Second, relationships with parents, caregivers and educators. Children regulate emotions through relationships. They borrow calm, or fear, from the adults around them. When adults avoid the topic, catastrophise or feel emotionally overwhelmed themselves, children often sense this and fill in the gaps with their own interpretations.

“Children contribute least to climate change, yet they will live with its emotional consequences the longest”

Third, play and imagination. For young children, play, drawing, storytelling and role-play are not optional extras. They are the primary ways children process emotionally complex realities. Climate emotions often surface symbolically in play long before children can talk about them directly.

Finally, the wider social and cultural narratives children are exposed to. Maltese children are living through environmental change and climate-related disruptions, while also hearing stories about it at home, in schools and through the media.
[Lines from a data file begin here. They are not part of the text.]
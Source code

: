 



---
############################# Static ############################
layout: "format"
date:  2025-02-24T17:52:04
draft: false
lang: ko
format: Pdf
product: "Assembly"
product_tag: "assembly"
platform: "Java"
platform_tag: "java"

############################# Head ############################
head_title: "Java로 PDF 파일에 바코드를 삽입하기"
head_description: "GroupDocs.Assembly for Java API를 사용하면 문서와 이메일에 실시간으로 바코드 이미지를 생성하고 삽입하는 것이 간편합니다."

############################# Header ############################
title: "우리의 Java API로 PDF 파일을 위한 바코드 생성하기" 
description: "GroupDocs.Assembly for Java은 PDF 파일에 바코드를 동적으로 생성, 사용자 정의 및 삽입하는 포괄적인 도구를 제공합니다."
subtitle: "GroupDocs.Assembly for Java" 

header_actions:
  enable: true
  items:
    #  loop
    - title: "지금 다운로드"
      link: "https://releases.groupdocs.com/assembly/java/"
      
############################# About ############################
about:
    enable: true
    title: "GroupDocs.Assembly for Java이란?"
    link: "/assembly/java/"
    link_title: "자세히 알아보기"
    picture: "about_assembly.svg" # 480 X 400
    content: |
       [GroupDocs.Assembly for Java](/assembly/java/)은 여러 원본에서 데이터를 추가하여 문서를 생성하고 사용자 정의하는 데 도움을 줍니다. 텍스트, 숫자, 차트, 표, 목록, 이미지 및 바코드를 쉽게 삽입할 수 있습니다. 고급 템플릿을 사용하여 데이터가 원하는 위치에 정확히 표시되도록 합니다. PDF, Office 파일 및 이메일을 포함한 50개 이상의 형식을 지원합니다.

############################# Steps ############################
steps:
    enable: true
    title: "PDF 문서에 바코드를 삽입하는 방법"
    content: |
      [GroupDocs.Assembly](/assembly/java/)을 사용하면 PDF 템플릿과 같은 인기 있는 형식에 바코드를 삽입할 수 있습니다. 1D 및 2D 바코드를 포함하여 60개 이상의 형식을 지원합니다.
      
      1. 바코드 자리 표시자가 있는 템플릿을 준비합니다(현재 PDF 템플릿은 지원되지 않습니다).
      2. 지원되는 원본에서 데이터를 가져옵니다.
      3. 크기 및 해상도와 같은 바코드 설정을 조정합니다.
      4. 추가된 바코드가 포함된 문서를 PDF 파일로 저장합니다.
Narratives focused only on catastrophe can create a sense of helplessness, while those emphasising care, responsibility and collective action can support resilience.

Why this matters for Malta’s early childhood sector

For parents, caregivers and educators, this perspective offers reassurance, guidance and challenge.

Reassurance, because children’s emotional responses to climate change are not signs of failure. Rather, they are signs of awareness and care.

Guidance, because it highlights the importance of emotionally available adults, honest but hopeful conversations, and safe spaces for expression.

And challenge, because it calls on us to rethink how climate change education is approached in the early childhood. Information-heavy or fear-based approaches risk overwhelming children. Silence, on the other hand, leaves them alone with feelings they cannot yet understand and process.

What young children need are small, meaningful opportunities to feel connected and capable: planting seeds, caring for animals, restoring a school garden or telling stories about collective repair. These acts do not solve climate change but they help children develop resilience and a sense of agency rather than helplessness.

A matter of public responsibility

Children contribute least to climate change, yet they will live with its emotional consequences the longest. Supporting their emotional well-being is, therefore, not only an educational concern but also a public health and intergenerational justice issue.

For a small island state like Malta, investing in climate change education in early childhood, educator training, age-appropriate communication and child-friendly green spaces is not optional. Ignoring young children’s climate emotions does not make them disappear; it simply postpones them.

Children under eight are not too young to feel the impacts of a changing climate. They are, however, too young to carry it alone.

By listening carefully to their play, their questions and their silences, and engaging in meaningful conversations with them, we may recognise that climate change is not only a scientific or political challenge. It is also an emotional and relational one, and the early years are where meaningful change must begin.

Jane Spiteri is a senior lecturer at the Department of Early Childhood and Primary Education, Faculty of Education, the University of Malta. Her research is primarily guided by education for sustainable development, focusing on early childhood, outdoor learning, climate change education, and gifted and talented education.